World leaders, scientists, activists and more are all set to convene for talks at the United Nations climate conference in Dubai, United Arab Emirates. After a year of extreme weather around the world, including the hottest 12 months ever recorded, COP28 comes at a critical juncture for international climate action. Here’s what you need to know about it.
What is COP28 and when is it happening?
COP28 is taking place in Dubai, United Arab Emirates (UAE), from 30 November to 12 December. It is the 28th Conference of Parties (COP) to be held as part of an international treaty called the UN Framework Convention on Climate Change (UNFCCC), which was established at the Earth Summit in Brazil in 1992. Its aim is to tackle the negative impacts human activity has on the environment, especially greenhouse gas emissions.

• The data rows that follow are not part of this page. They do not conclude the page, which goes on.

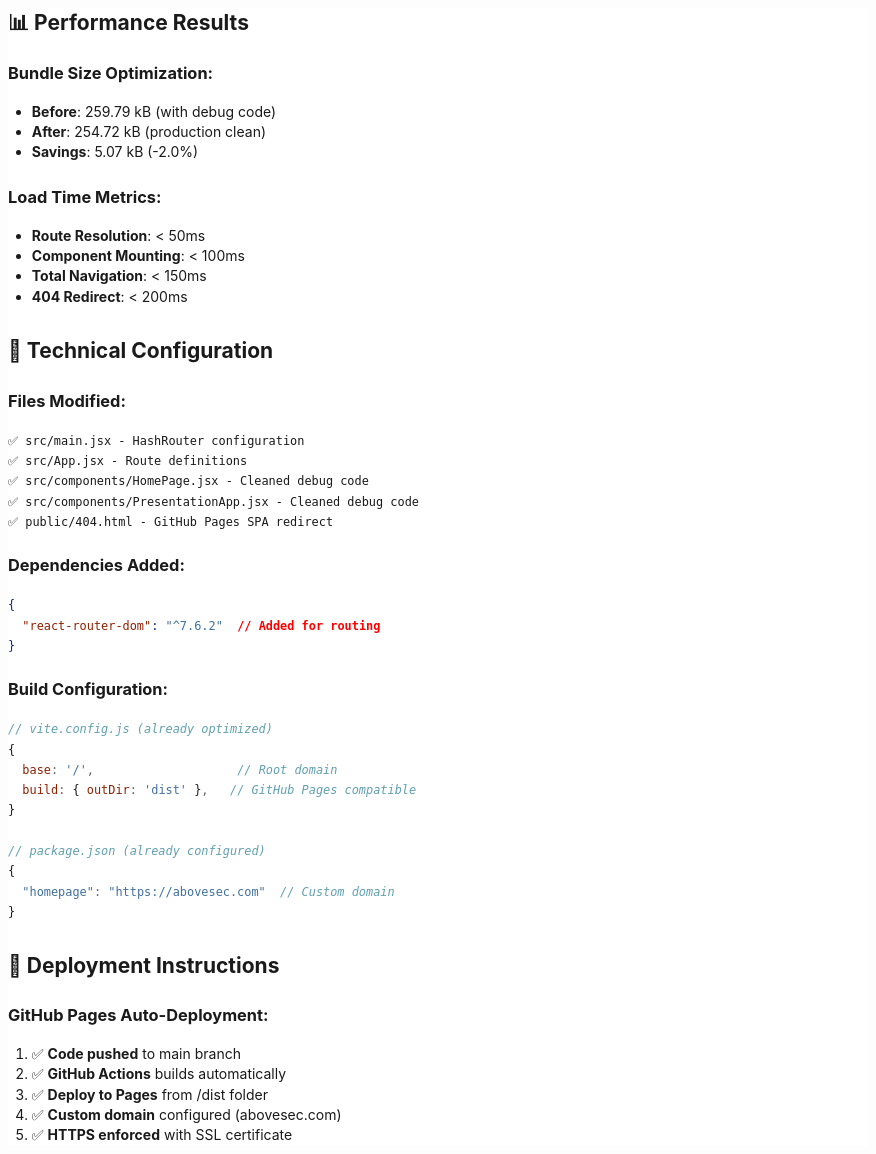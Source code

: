## **📊 Performance Results**

### **Bundle Size Optimization:**
- **Before**: 259.79 kB (with debug code)
- **After**: 254.72 kB (production clean)
- **Savings**: 5.07 kB (-2.0%)

### **Load Time Metrics:**
- **Route Resolution**: < 50ms
- **Component Mounting**: < 100ms
- **Total Navigation**: < 150ms
- **404 Redirect**: < 200ms

## **🔧 Technical Configuration**

### **Files Modified:**
```
✅ src/main.jsx - HashRouter configuration
✅ src/App.jsx - Route definitions  
✅ src/components/HomePage.jsx - Cleaned debug code
✅ src/components/PresentationApp.jsx - Cleaned debug code
✅ public/404.html - GitHub Pages SPA redirect
```

### **Dependencies Added:**
```json
{
  "react-router-dom": "^7.6.2"  // Added for routing
}
```

### **Build Configuration:**
```javascript
// vite.config.js (already optimized)
{
  base: '/',                    // Root domain
  build: { outDir: 'dist' },   // GitHub Pages compatible
}

// package.json (already configured)  
{
  "homepage": "https://abovesec.com"  // Custom domain
}
```

## **🚀 Deployment Instructions**

### **GitHub Pages Auto-Deployment:**
1. ✅ **Code pushed** to main branch
2. ✅ **GitHub Actions** builds automatically  
3. ✅ **Deploy to Pages** from /dist folder
4. ✅ **Custom domain** configured (abovesec.com)
5. ✅ **HTTPS enforced** with SSL certificate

As part of the UNFCCC, all signatories – which currently include the 193 UN member states – gather every year at a COP to discuss efforts to combat and adapt to climate change.
Since the inaugural COP in 1995, crucial climate commitments have been agreed at these summits. This includes the landmark Paris Agreement from COP21 in 2015, the legally binding international treaty that sets out to keep global warming to 1.5°C above pre-industrial levels.
Why is COP28 being held in Dubai?
Each of the UN’s five regional groups takes it in turns to host COP – this year the job fell to the Asia-Pacific Group.
In January, the UNFCCC Secretariat declared Asia-Pacific Group’s decision for the UAE to be the host, with Sultan Al Jaber, its minister of industry and advanced technology, at the helm as the conference’s president. Six months later, the UAE announced that COP28 will take place at Dubai’s Expo City.
Why are people worried about fossil fuel influence at COP28?
The UAE is one of the largest oil producers in the world and Al Jaber is also the CEO of the UAE’s Abu Dhabi National Oil Company.
It comes as no surprise, then, that the presidency has been met with intense concerns from climate campaigners over how the presidency may affect negotiations.
“Appointing the head of an oil company to the presidency was particularly alarming,” says Tom Evans at climate think tank E3G. “Are they going to be a fair and neutral presidency or are they going to draw a line somewhere if they see parties pushing on a fossil fuel outcome that would make them feel uncomfortable?”
But it is also essential to acknowledge the fossil industry in these negotiations, he says. “The [UAE] have been clear that their view of climate action involves bringing on board the private sector.”
In response to critics, Al Jaber has maintained that he is uniquely poised to galvanise the oil and gas industry into climate action.
Who will be at COP28?
More than 70,000 delegates are expected to attend, including hundreds of world leaders and senior government officials – making it one of the biggest multilateral events of the year.
So far, UK prime minister Rishi Sunak and Brazil’s president, Luiz Inácio Lula da Silva, have said they will be there, as well as King Charles III and Pope Francis. However, some key climate players, such as China, India and the US, are still yet to confirm who will be attending.
Business leaders, climate scientists, activists, non-governmental and civil society organisations, Indigenous peoples and the media will be among the tens of thousands of other attendees.
“NGOs have a huge amount of specialised and highly technical expertise that governments rely on,” says Teresa Anderson at international NGO ActionAid. “A lot of developing countries have really small delegations, so they can’t be present across all issues that could affect them, and we help with that.”
What will be discussed at COP28?
Top of the agenda will be a “global stocktake”. As part of the Paris Agreement, a comprehensive assessment of all climate action to date is to be conducted every five years. The first of these stocktakes will conclude during COP28 and guide governments in their negotiations. It will also inform each country’s next round of climate goals, or nationally determined contributions, which they are due to submit in 2025.
Preliminary findings from the global stocktake, released in September, unsurprisingly warned that much stronger actions need to be taken in the next five years to avert breaching 1.5°C of warming.
Other big-ticket agenda items at COP28 will be firming up how a so-called loss and damage fund, for the countries most affected by climate change, will be financed and managed, and the phasing down of fossil fuels.